In other hand if both end router is MikroTik, as long as the phase 1 and phase 2 matches, the IPsec tunnel will be established.
 
1583287889636.png


It's these. When adding a new peer, these things are not present.
But I think I found it, did they move it to IPsec > profile and IPsec > identity?

Understood regarding the second question.

One question though, let's say site A has a dynamic IP, and site B has a static IP. What should be put into the IPsec>Policy, SA dst address in site B? Because a DDNS name is not accepted by mikrotik. Should it be just 0.0.0.0/0?
 
View attachment 144

It's these. When adding a new peer, these things are not present.
But I think I found it, did they move it to IPsec > profile and IPsec > identity?

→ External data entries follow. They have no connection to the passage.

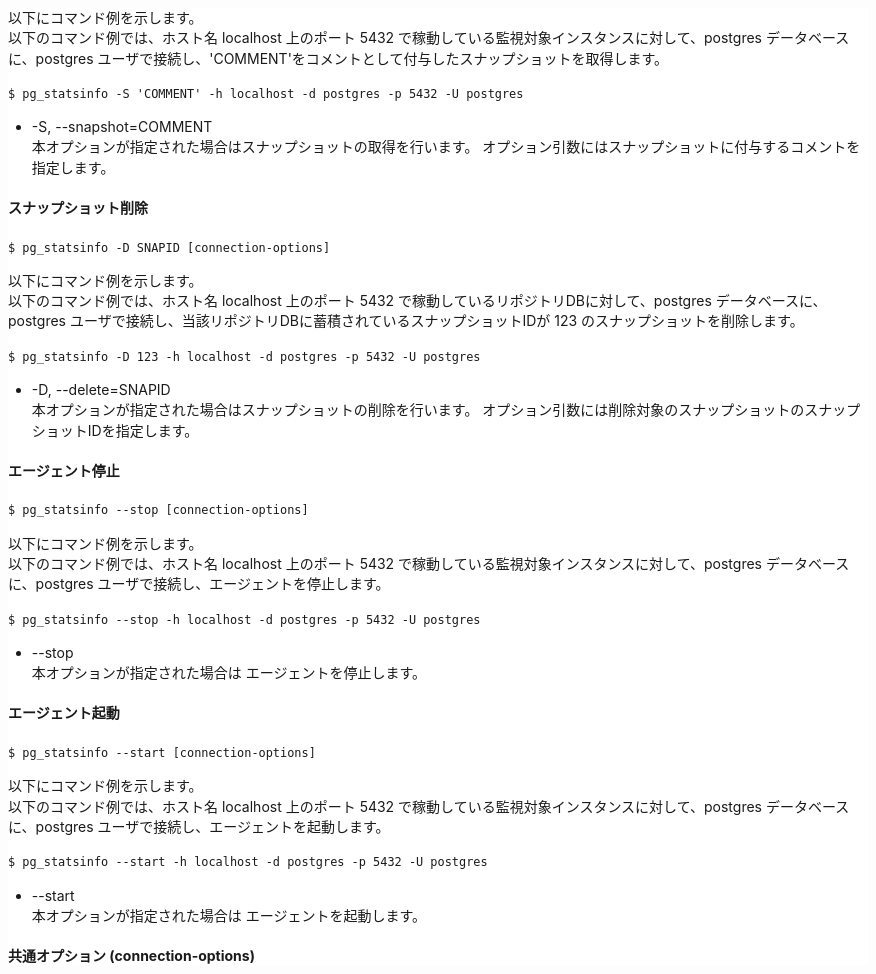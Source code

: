 以下にコマンド例を示します。  
以下のコマンド例では、ホスト名 localhost 上のポート 5432 で稼動している監視対象インスタンスに対して、postgres
データベースに、postgres
    ユーザで接続し、'COMMENT'をコメントとして付与したスナップショットを取得します。

    $ pg_statsinfo -S 'COMMENT' -h localhost -d postgres -p 5432 -U postgres

  - \-S, --snapshot=COMMENT  
    本オプションが指定された場合はスナップショットの取得を行います。
    オプション引数にはスナップショットに付与するコメントを指定します。

  

#### スナップショット削除

    $ pg_statsinfo -D SNAPID [connection-options]

以下にコマンド例を示します。  
以下のコマンド例では、ホスト名 localhost 上のポート 5432 で稼動しているリポジトリDBに対して、postgres
データベースに、postgres ユーザで接続し、当該リポジトリDBに蓄積されているスナップショットIDが
123 のスナップショットを削除します。

    $ pg_statsinfo -D 123 -h localhost -d postgres -p 5432 -U postgres

  - \-D, --delete=SNAPID  
    本オプションが指定された場合はスナップショットの削除を行います。
    オプション引数には削除対象のスナップショットのスナップショットIDを指定します。

  

#### エージェント停止

    $ pg_statsinfo --stop [connection-options]

以下にコマンド例を示します。  
以下のコマンド例では、ホスト名 localhost 上のポート 5432 で稼動している監視対象インスタンスに対して、postgres
データベースに、postgres ユーザで接続し、エージェントを停止します。

    $ pg_statsinfo --stop -h localhost -d postgres -p 5432 -U postgres

  - \--stop  
    本オプションが指定された場合は エージェントを停止します。

  

#### エージェント起動

    $ pg_statsinfo --start [connection-options]

以下にコマンド例を示します。  
以下のコマンド例では、ホスト名 localhost 上のポート 5432 で稼動している監視対象インスタンスに対して、postgres
データベースに、postgres ユーザで接続し、エージェントを起動します。

    $ pg_statsinfo --start -h localhost -d postgres -p 5432 -U postgres

  - \--start  
    本オプションが指定された場合は エージェントを起動します。

  

#### 共通オプション (connection-options)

Understood regarding the second question.

One question though, let's say site A has a dynamic IP, and site B has a static IP. What should be put into the IPsec>Policy, SA dst address in site B? Because a DDNS name is not accepted by mikrotik. Should it be just 0.0.0.0/0?
Excellent pick up you got there, just checked mine, and you're right. They moved to the IPsec -> Identities tab now, check the screenshot below for your reference:

Screen Shot 2020-03-04 at 3.37.44 PM.png


Regarding your second question, that's also correct, putting 0.0.0.0/0 on the SA dst address means the router will accept all connection regardless of their IP address.

100 points for you @egads 🤓
 
Thanks for checking, it does indeed work like that now.

No dice i'm afraid on the 0.0.0.0 on the SA dst address. A warning sign pops up saying that it expects an IP address.
 
Is that on the Policies tab or Peers tab?
The Peers tab describes your other end's WAN IP
While the Policies tab describes your other end's LAN IP

If you want to accept all IPs, you can try using:
Code:
::/0
 
It's the Policies tab:
1583554520036.png


Putting in ::/0 does the same thing. Funny thing is, the template has 0.0.0.0 and it will accept it. Problem is, if Template is selected, the Tunnel option is gone. I guess I need to resort to scripts or find another way for dynamic ip site-to-site.
 
Have you defined the other end's LAN network?
Your Winbox layout is a bit different than mine, are you using the latest Winbox version (I'm currently using v3.21-x64)

And here's one of my established IPsec -> Policies tab:
Screen Shot 2020-03-09 at 9.08.50 AM.png
Screen Shot 2020-03-09 at 9.09.01 AM.png
Screen Shot 2020-03-09 at 9.09.26 AM.png


On the IPsec -> Peers tab, you can fill with ::/0 if you want to accept all IPsec connection regardless their source IP address.
 
I found the issue, I'm still on 6.44.6 long term, and it seems on the latest 6.45.8, they changed the concept. I'm a bit worried about touching a running system, so I always held back on updating.

Now the SA addresses are pulled from the peer, not defined in the policy itself. Since the peer accepts a DDNS addres, this should work (haven't tested though).

I hope they communicated concept changes in a separate changelog, and according to the separate packages 😓.
 
Hi @egads,

Most of our core routers are still on v6.44.5 and v6.44.6 too. We haven't found any reason to upgrade them at this point.

Only some of our client routers have upgraded to v6.45.8

If the peer accepts DDNS address, I think that's good because previously we'd need to specify an IP address (which can be problematic if the other's end has a dynamic IP) making us need to accept all IP address which is a 0.0.0.0/0 or ::/0

As of today, the latest version on the long-term tree is v6.45.8

You can check the changelogs here:

Cheers
 
Thanks Andy, I can confirm that using a DDNS name works in Peers, in version 6.45.8.

Though I observe that in the log, sometimes the responder will terminate the connection for some reason, thus needing to re-establish the tunnel.